══ Data for review ══

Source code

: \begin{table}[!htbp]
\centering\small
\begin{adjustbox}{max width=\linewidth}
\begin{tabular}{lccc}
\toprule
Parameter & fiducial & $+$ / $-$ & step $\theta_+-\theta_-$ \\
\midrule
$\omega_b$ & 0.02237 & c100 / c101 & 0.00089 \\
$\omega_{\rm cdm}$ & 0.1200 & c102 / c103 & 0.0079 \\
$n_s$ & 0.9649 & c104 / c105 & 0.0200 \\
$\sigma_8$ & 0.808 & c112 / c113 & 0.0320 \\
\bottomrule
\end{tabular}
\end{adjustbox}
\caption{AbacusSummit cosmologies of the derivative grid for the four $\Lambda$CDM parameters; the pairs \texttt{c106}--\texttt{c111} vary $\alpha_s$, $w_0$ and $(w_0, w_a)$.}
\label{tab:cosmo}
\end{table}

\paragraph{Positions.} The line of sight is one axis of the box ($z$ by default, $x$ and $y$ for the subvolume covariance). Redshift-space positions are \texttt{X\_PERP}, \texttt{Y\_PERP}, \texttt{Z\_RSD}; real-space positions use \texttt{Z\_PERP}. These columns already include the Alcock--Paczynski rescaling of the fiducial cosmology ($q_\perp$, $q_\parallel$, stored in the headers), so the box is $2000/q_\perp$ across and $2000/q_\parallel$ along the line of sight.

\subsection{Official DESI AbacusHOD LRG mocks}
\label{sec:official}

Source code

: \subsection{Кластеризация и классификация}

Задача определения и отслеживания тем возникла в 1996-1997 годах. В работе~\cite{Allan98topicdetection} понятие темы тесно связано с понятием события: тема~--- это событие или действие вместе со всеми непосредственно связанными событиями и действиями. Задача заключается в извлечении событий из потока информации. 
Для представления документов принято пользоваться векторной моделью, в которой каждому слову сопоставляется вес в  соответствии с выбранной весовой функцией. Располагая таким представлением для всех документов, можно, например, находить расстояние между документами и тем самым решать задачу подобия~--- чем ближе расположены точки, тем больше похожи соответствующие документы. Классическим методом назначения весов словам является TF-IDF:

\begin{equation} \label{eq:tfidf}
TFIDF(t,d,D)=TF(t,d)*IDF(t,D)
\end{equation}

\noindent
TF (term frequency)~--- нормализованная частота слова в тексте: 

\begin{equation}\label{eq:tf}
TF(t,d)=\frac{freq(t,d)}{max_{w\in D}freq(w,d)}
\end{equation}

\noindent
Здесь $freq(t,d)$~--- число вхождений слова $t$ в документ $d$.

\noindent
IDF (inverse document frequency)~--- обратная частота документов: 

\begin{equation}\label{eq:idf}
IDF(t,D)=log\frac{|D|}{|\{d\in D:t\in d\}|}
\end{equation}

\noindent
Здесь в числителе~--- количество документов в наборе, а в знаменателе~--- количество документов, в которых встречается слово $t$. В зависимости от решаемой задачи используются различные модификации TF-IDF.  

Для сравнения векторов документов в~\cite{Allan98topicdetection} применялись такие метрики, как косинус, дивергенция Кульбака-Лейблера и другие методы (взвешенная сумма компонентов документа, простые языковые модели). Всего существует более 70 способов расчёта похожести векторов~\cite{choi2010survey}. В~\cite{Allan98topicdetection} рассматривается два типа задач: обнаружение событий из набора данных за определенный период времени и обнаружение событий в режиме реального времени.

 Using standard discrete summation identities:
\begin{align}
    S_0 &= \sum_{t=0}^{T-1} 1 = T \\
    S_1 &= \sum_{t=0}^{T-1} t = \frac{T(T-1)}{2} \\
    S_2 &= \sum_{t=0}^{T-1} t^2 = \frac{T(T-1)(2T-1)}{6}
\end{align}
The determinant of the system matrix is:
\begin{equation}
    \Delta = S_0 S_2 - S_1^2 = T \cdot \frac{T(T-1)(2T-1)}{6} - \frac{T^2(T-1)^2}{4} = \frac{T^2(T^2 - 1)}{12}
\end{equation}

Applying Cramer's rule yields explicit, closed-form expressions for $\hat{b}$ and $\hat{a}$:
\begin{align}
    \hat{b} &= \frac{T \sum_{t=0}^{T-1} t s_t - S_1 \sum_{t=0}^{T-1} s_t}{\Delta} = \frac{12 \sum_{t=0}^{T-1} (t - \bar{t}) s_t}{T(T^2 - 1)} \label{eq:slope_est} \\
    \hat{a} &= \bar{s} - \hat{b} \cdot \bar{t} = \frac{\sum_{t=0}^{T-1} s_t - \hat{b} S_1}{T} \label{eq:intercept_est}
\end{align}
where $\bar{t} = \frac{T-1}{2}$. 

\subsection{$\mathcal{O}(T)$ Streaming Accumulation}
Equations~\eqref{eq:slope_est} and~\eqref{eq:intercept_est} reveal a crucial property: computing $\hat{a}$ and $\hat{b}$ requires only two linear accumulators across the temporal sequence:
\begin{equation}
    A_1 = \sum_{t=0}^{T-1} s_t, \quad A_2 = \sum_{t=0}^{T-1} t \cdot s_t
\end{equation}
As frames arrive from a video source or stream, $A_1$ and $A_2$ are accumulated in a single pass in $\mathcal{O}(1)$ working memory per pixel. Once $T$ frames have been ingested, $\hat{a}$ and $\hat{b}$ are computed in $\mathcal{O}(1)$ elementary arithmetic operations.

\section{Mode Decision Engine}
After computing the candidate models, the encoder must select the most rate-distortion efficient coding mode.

═══

Instructions to follow: Only an exact copy of the data above will do.

Completed exercise:
Source code

: \begin{table}[!htbp]
\centering\small
\begin{adjustbox}{max width=\linewidth}
\begin{tabular}{lccc}
\toprule
Parameter & fiducial & $+$ / $-$ & step $\theta_+-\theta_-$ \\
\midrule
$\omega_b$ & 0.02237 & c100 / c101 & 0.00089 \\
$\omega_{\rm cdm}$ & 0.1200 & c102 / c103 & 0.0079 \\
$n_s$ & 0.9649 & c104 / c105 & 0.0200 \\
$\sigma_8$ & 0.808 & c112 / c113 & 0.0320 \\
\bottomrule
\end{tabular}
\end{adjustbox}
\caption{AbacusSummit cosmologies of the derivative grid for the four $\Lambda$CDM parameters; the pairs \texttt{c106}--\texttt{c111} vary $\alpha_s$, $w_0$ and $(w_0, w_a)$.}
\label{tab:cosmo}
\end{table}

\paragraph{Positions.} The line of sight is one axis of the box ($z$ by default, $x$ and $y$ for the subvolume covariance). Redshift-space positions are \texttt{X\_PERP}, \texttt{Y\_PERP}, \texttt{Z\_RSD}; real-space positions use \texttt{Z\_PERP}. These columns already include the Alcock--Paczynski rescaling of the fiducial cosmology ($q_\perp$, $q_\parallel$, stored in the headers), so the box is $2000/q_\perp$ across and $2000/q_\parallel$ along the line of sight.

\subsection{Official DESI AbacusHOD LRG mocks}
\label{sec:official}

Source code

: \subsection{Кластеризация и классификация}

Задача определения и отслеживания тем возникла в 1996-1997 годах. В работе~\cite{Allan98topicdetection} понятие темы тесно связано с понятием события: тема~--- это событие или действие вместе со всеми непосредственно связанными событиями и действиями. Задача заключается в извлечении событий из потока информации. 
Для представления документов принято пользоваться векторной моделью, в которой каждому слову сопоставляется вес в  соответствии с выбранной весовой функцией. Располагая таким представлением для всех документов, можно, например, находить расстояние между документами и тем самым решать задачу подобия~--- чем ближе расположены точки, тем больше похожи соответствующие документы. Классическим методом назначения весов словам является TF-IDF:

\begin{equation} \label{eq:tfidf}
TFIDF(t,d,D)=TF(t,d)*IDF(t,D)
\end{equation}

\noindent
TF (term frequency)~--- нормализованная частота слова в тексте: 

\begin{equation}\label{eq:tf}
TF(t,d)=\frac{freq(t,d)}{max_{w\in D}freq(w,d)}
\end{equation}

\noindent
Здесь $freq(t,d)$~--- число вхождений слова $t$ в документ $d$.

\noindent
IDF (inverse document frequency)~--- обратная частота документов: 

\begin{equation}\label{eq:idf}
IDF(t,D)=log\frac{|D|}{|\{d\in D:t\in d\}|}
\end{equation}

\noindent
Здесь в числителе~--- количество документов в наборе, а в знаменателе~--- количество документов, в которых встречается слово $t$. В зависимости от решаемой задачи используются различные модификации TF-IDF.  

Для сравнения векторов документов в~\cite{Allan98topicdetection} применялись такие метрики, как косинус, дивергенция Кульбака-Лейблера и другие методы (взвешенная сумма компонентов документа, простые языковые модели). Всего существует более 70 способов расчёта похожести векторов~\cite{choi2010survey}. В~\cite{Allan98topicdetection} рассматривается два типа задач: обнаружение событий из набора данных за определенный период времени и обнаружение событий в режиме реального времени.

 Using standard discrete summation identities:
\begin{align}
    S_0 &= \sum_{t=0}^{T-1} 1 = T \\
    S_1 &= \sum_{t=0}^{T-1} t = \frac{T(T-1)}{2} \\
    S_2 &= \sum_{t=0}^{T-1} t^2 = \frac{T(T-1)(2T-1)}{6}
\end{align}
The determinant of the system matrix is:
\begin{equation}
    \Delta = S_0 S_2 - S_1^2 = T \cdot \frac{T(T-1)(2T-1)}{6} - \frac{T^2(T-1)^2}{4} = \frac{T^2(T^2 - 1)}{12}
\end{equation}

Applying Cramer's rule yields explicit, closed-form expressions for $\hat{b}$ and $\hat{a}$:
\begin{align}
    \hat{b} &= \frac{T \sum_{t=0}^{T-1} t s_t - S_1 \sum_{t=0}^{T-1} s_t}{\Delta} = \frac{12 \sum_{t=0}^{T-1} (t - \bar{t}) s_t}{T(T^2 - 1)} \label{eq:slope_est} \\
    \hat{a} &= \bar{s} - \hat{b} \cdot \bar{t} = \frac{\sum_{t=0}^{T-1} s_t - \hat{b} S_1}{T} \label{eq:intercept_est}
\end{align}
where $\bar{t} = \frac{T-1}{2}$. 

\subsection{$\mathcal{O}(T)$ Streaming Accumulation}
Equations~\eqref{eq:slope_est} and~\eqref{eq:intercept_est} reveal a crucial property: computing $\hat{a}$ and $\hat{b}$ requires only two linear accumulators across the temporal sequence:
\begin{equation}
    A_1 = \sum_{t=0}^{T-1} s_t, \quad A_2 = \sum_{t=0}^{T-1} t \cdot s_t
\end{equation}
As frames arrive from a video source or stream, $A_1$ and $A_2$ are accumulated in a single pass in $\mathcal{O}(1)$ working memory per pixel. Once $T$ frames have been ingested, $\hat{a}$ and $\hat{b}$ are computed in $\mathcal{O}(1)$ elementary arithmetic operations.

\section{Mode Decision Engine}
After computing the candidate models, the encoder must select the most rate-distortion efficient coding mode.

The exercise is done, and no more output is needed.